─── Records for this task

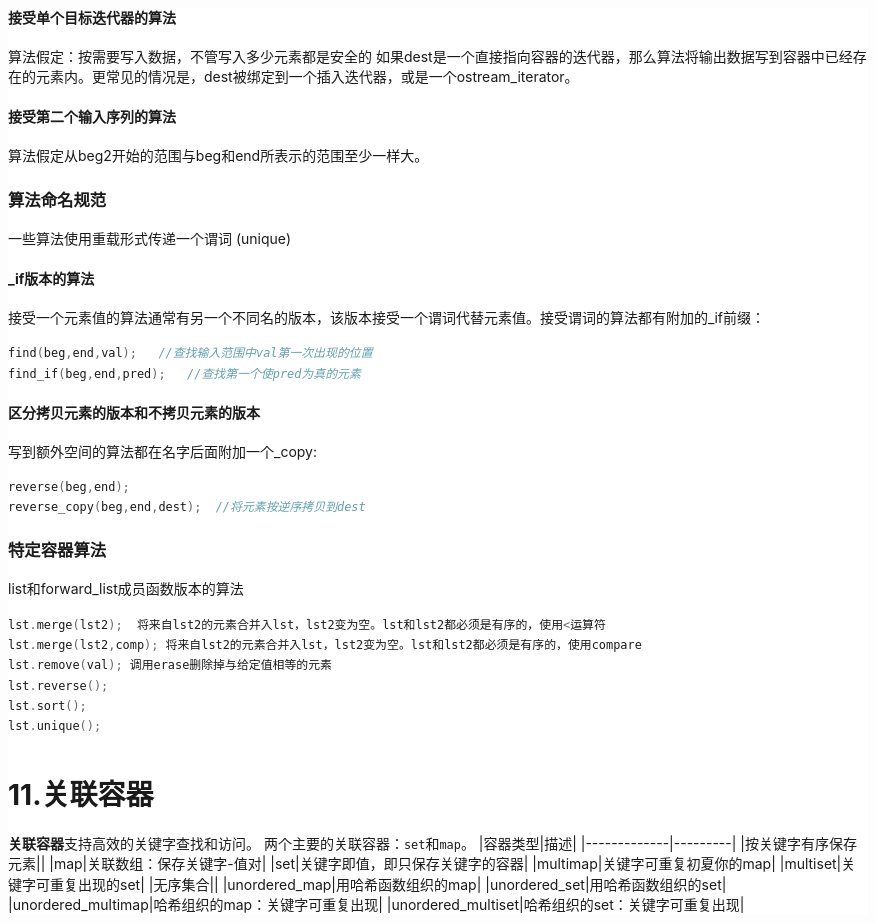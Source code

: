#### 接受单个目标迭代器的算法
算法假定：按需要写入数据，不管写入多少元素都是安全的
如果dest是一个直接指向容器的迭代器，那么算法将输出数据写到容器中已经存在的元素内。更常见的情况是，dest被绑定到一个插入迭代器，或是一个ostream_iterator。

#### 接受第二个输入序列的算法
算法假定从beg2开始的范围与beg和end所表示的范围至少一样大。


### 算法命名规范

一些算法使用重载形式传递一个谓词 (unique)
#### _if版本的算法
接受一个元素值的算法通常有另一个不同名的版本，该版本接受一个谓词代替元素值。接受谓词的算法都有附加的_if前缀：
```c++
find(beg,end,val);   //查找输入范围中val第一次出现的位置
find_if(beg,end,pred);   //查找第一个使pred为真的元素
```

#### 区分拷贝元素的版本和不拷贝元素的版本
写到额外空间的算法都在名字后面附加一个_copy:
```c++
reverse(beg,end);
reverse_copy(beg,end,dest);  //将元素按逆序拷贝到dest
```

### 特定容器算法
list和forward_list成员函数版本的算法
```c++
lst.merge(lst2);  将来自lst2的元素合并入lst，lst2变为空。lst和lst2都必须是有序的，使用<运算符
lst.merge(lst2,comp); 将来自lst2的元素合并入lst，lst2变为空。lst和lst2都必须是有序的，使用compare
lst.remove(val); 调用erase删除掉与给定值相等的元素
lst.reverse();
lst.sort();
lst.unique();
```

# 11.关联容器
**关联容器**支持高效的关键字查找和访问。
两个主要的关联容器：`set`和`map`。
|容器类型|描述|
|-------------|---------|
|按关键字有序保存元素||
|map|关联数组：保存关键字-值对|
|set|关键字即值，即只保存关键字的容器|
|multimap|关键字可重复初夏你的map|
|multiset|关键字可重复出现的set|
|无序集合||
|unordered_map|用哈希函数组织的map|
|unordered_set|用哈希函数组织的set|
|unordered_multimap|哈希组织的map：关键字可重复出现|
|unordered_multiset|哈希组织的set：关键字可重复出现|
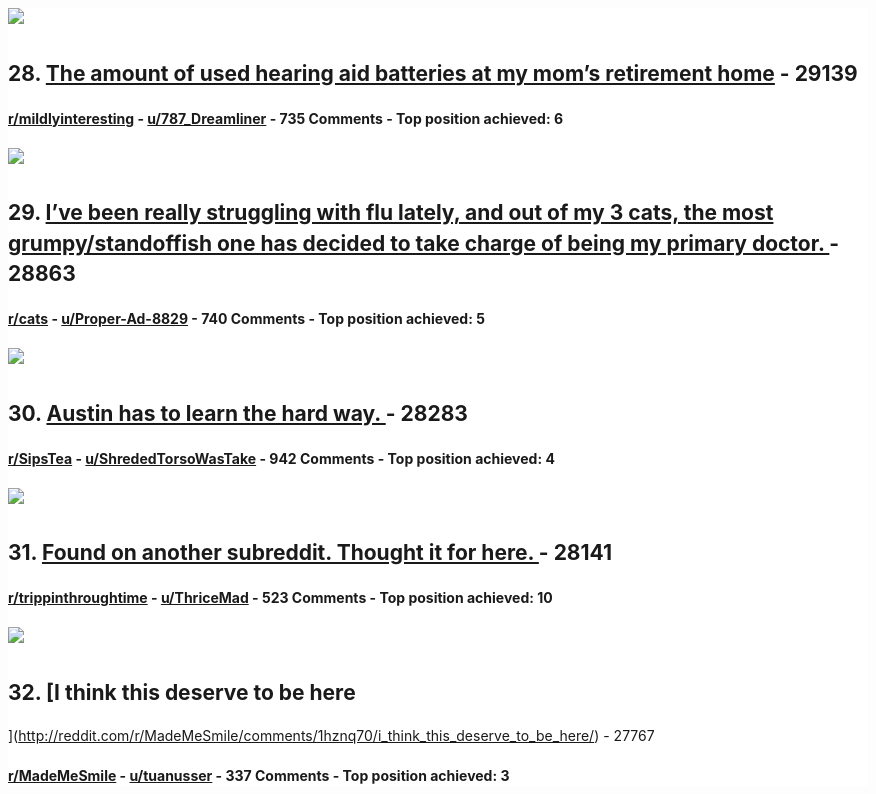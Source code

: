 <a href="https://i.redd.it/xriao7kuemce1.png"><img src="https://b.thumbs.redditmedia.com/nX4V4wKeyFWXZz9BksbQugpq5YDLJ-zYczJ-lCqLV1M.jpg"></img></a>

## 28. [The amount of used hearing aid batteries at my mom’s retirement home](http://reddit.com/r/mildlyinteresting/comments/1hzyc2e/the_amount_of_used_hearing_aid_batteries_at_my/) - 29139
#### [r/mildlyinteresting](http://reddit.com/r/mildlyinteresting) - [u/787_Dreamliner](http://reddit.com/u/787_Dreamliner) - 735 Comments - Top position achieved: 6

<a href="https://i.redd.it/45mgekelymce1.jpeg"><img src="https://b.thumbs.redditmedia.com/zgBgKVWtRHedKYs9O-egwFHZZ9sFDw6q4ryfaGU8CWo.jpg"></img></a>

## 29. [I’ve been really struggling with flu lately, and out of my 3 cats, the most grumpy/standoffish one has decided to take charge of being my primary doctor. ](http://reddit.com/r/cats/comments/1hzlpkw/ive_been_really_struggling_with_flu_lately_and/) - 28863
#### [r/cats](http://reddit.com/r/cats) - [u/Proper-Ad-8829](http://reddit.com/u/Proper-Ad-8829) - 740 Comments - Top position achieved: 5

<a href="https://www.reddit.com/gallery/1hzlpkw"><img src="https://b.thumbs.redditmedia.com/j6iWmaikrF7nUccJFHzXOfGcwq2Ie1qSOgC2pF9IzXo.jpg"></img></a>

## 30. [Austin has to learn the hard way. ](http://reddit.com/r/SipsTea/comments/1hzkwtv/austin_has_to_learn_the_hard_way/) - 28283
#### [r/SipsTea](http://reddit.com/r/SipsTea) - [u/ShrededTorsoWasTake](http://reddit.com/u/ShrededTorsoWasTake) - 942 Comments - Top position achieved: 4

<a href="https://i.redd.it/qunvgr41vjce1.jpeg"><img src="https://a.thumbs.redditmedia.com/Rd5J7MBfDo1qstmAOPnk9XmBbTLJcqG7s4YUxoS_kx8.jpg"></img></a>

## 31. [Found on another subreddit. Thought it for here. ](http://reddit.com/r/trippinthroughtime/comments/1hzqp8q/found_on_another_subreddit_thought_it_for_here/) - 28141
#### [r/trippinthroughtime](http://reddit.com/r/trippinthroughtime) - [u/ThriceMad](http://reddit.com/u/ThriceMad) - 523 Comments - Top position achieved: 10

<a href="https://i.redd.it/6omfn6uzclce1.png"><img src="https://b.thumbs.redditmedia.com/lvQvQYuNVaBBPxUE1R2bo6G9TD4ME6MJ9D3xb4-rK2Q.jpg"></img></a>

## 32. [I think this deserve to be here
](http://reddit.com/r/MadeMeSmile/comments/1hznq70/i_think_this_deserve_to_be_here/) - 27767
#### [r/MadeMeSmile](http://reddit.com/r/MadeMeSmile) - [u/tuanusser](http://reddit.com/u/tuanusser) - 337 Comments - Top position achieved: 3
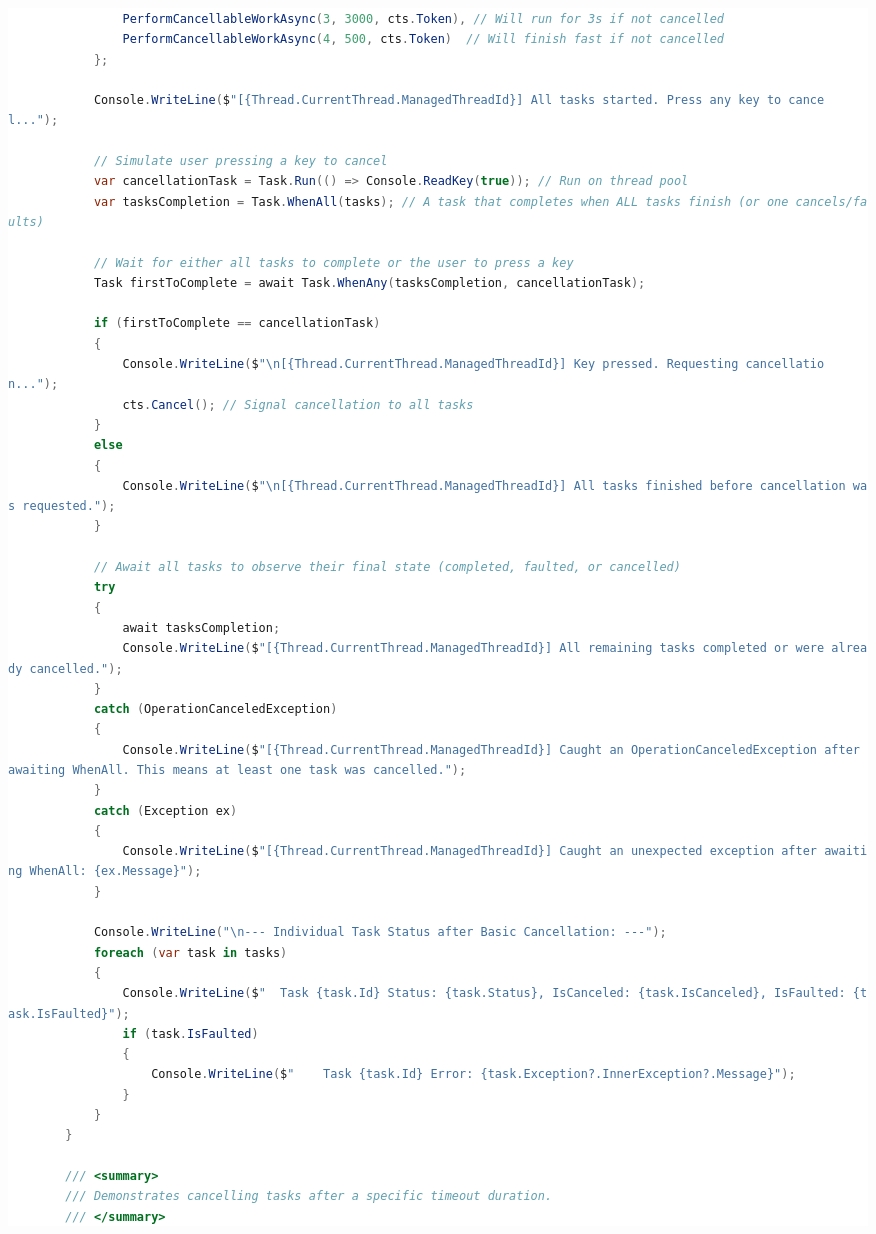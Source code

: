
 ```csharp
                PerformCancellableWorkAsync(3, 3000, cts.Token), // Will run for 3s if not cancelled
                PerformCancellableWorkAsync(4, 500, cts.Token)  // Will finish fast if not cancelled
            };

            Console.WriteLine($"[{Thread.CurrentThread.ManagedThreadId}] All tasks started. Press any key to cancel...");

            // Simulate user pressing a key to cancel
            var cancellationTask = Task.Run(() => Console.ReadKey(true)); // Run on thread pool
            var tasksCompletion = Task.WhenAll(tasks); // A task that completes when ALL tasks finish (or one cancels/faults)

            // Wait for either all tasks to complete or the user to press a key
            Task firstToComplete = await Task.WhenAny(tasksCompletion, cancellationTask);

            if (firstToComplete == cancellationTask)
            {
                Console.WriteLine($"\n[{Thread.CurrentThread.ManagedThreadId}] Key pressed. Requesting cancellation...");
                cts.Cancel(); // Signal cancellation to all tasks
            }
            else
            {
                Console.WriteLine($"\n[{Thread.CurrentThread.ManagedThreadId}] All tasks finished before cancellation was requested.");
            }

            // Await all tasks to observe their final state (completed, faulted, or cancelled)
            try
            {
                await tasksCompletion;
                Console.WriteLine($"[{Thread.CurrentThread.ManagedThreadId}] All remaining tasks completed or were already cancelled.");
            }
            catch (OperationCanceledException)
            {
                Console.WriteLine($"[{Thread.CurrentThread.ManagedThreadId}] Caught an OperationCanceledException after awaiting WhenAll. This means at least one task was cancelled.");
            }
            catch (Exception ex)
            {
                Console.WriteLine($"[{Thread.CurrentThread.ManagedThreadId}] Caught an unexpected exception after awaiting WhenAll: {ex.Message}");
            }

            Console.WriteLine("\n--- Individual Task Status after Basic Cancellation: ---");
            foreach (var task in tasks)
            {
                Console.WriteLine($"  Task {task.Id} Status: {task.Status}, IsCanceled: {task.IsCanceled}, IsFaulted: {task.IsFaulted}");
                if (task.IsFaulted)
                {
                    Console.WriteLine($"    Task {task.Id} Error: {task.Exception?.InnerException?.Message}");
                }
            }
        }

        /// <summary>
        /// Demonstrates cancelling tasks after a specific timeout duration.
        /// </summary>
```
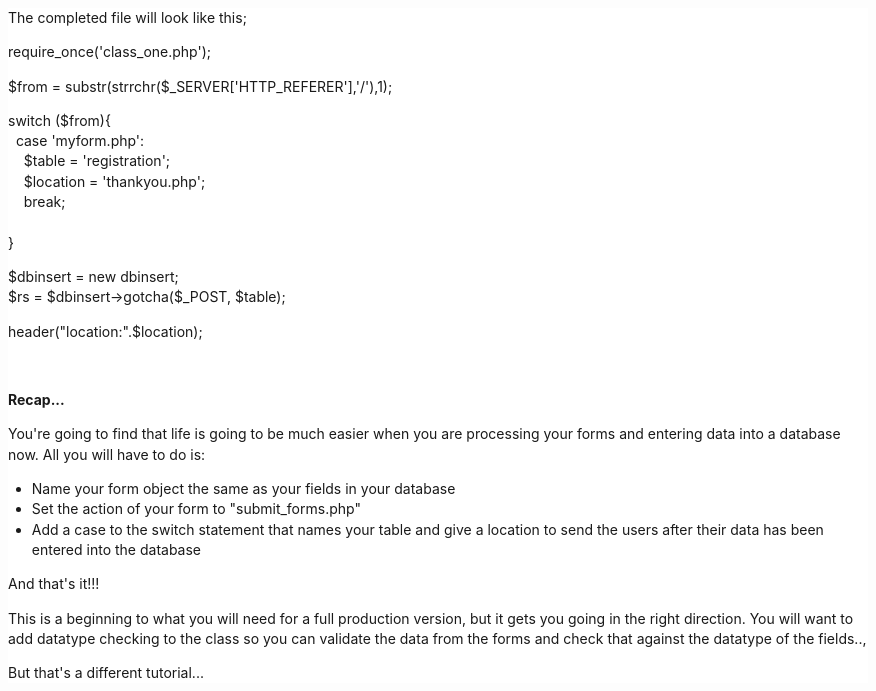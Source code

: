  <p>The completed file will look like this;</p>
 <p><span class="style4">require_once</span>(<span class="style5">'class_one.php'</span>); </p>
 <p>$from <span class="style4">=</span> <span class="style4">substr</span>(<span class="style4">strrchr</span>(<span class="style4">$_SERVER</span>[<span class="style5">'HTTP_REFERER'</span>],<span class="style5">'/'</span>),<span class="style5">1</span>); </p>
 <p><span class="style3">switch</span> ($from){<br>
  <span class="style3">case</span> 'myform.php':<br>
    $table <span class="style4">=</span> <span class="style5">'registration'</span>;<br>
    $location <span class="style4">=</span> <span class="style5">'thankyou.php'</span>;<br>
   <span class="style3"> break</span>;<br>
<br>
} </p>
 <p>$dbinsert <span class="style4">= </span><span class="style3">new</span> dbinsert;<br>
 $rs <span class="style4">=</span> $dbinsert<span class="style4">-></span>gotcha(<span class="style4">$_POST</span>, $table);</p>
 <p><span class="style4">header</span>(<span class="style5">"location:"</span>.$location); </p>
 <p> </p>
 <p><strong>Recap... </strong></p>
 <p>You're going to find that life is going to be much easier when you are processing your forms and entering data into a database now. All you will have to do is:</p>
 <ul>
 <li>Name your form object the same as your fields in your database</li>
 <li>Set the action of your form to "submit_forms.php"</li>
 <li>Add a case to the switch statement that names your table and give a location to send the users after their data has been entered into the database</li>
 </ul>
 <p>And that's it!!!</p>
 <p>This is a beginning to what you will need for a full production version, but it gets you going in the right direction. You will want to add datatype checking to the class so you can validate the data from the forms and check that against the datatype of the fields.., </p>
 <p>But that's a different tutorial...</p>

──────

Exercise instructions — After identifying the lines above that contain "awaiting", copy each one.

Written response —
                Console.WriteLine($"[{Thread.CurrentThread.ManagedThreadId}] Caught an OperationCanceledException after awaiting WhenAll. This means at least one task was cancelled.");
                Console.WriteLine($"[{Thread.CurrentThread.ManagedThreadId}] Caught an unexpected exception after awaiting WhenAll: {ex.Message}");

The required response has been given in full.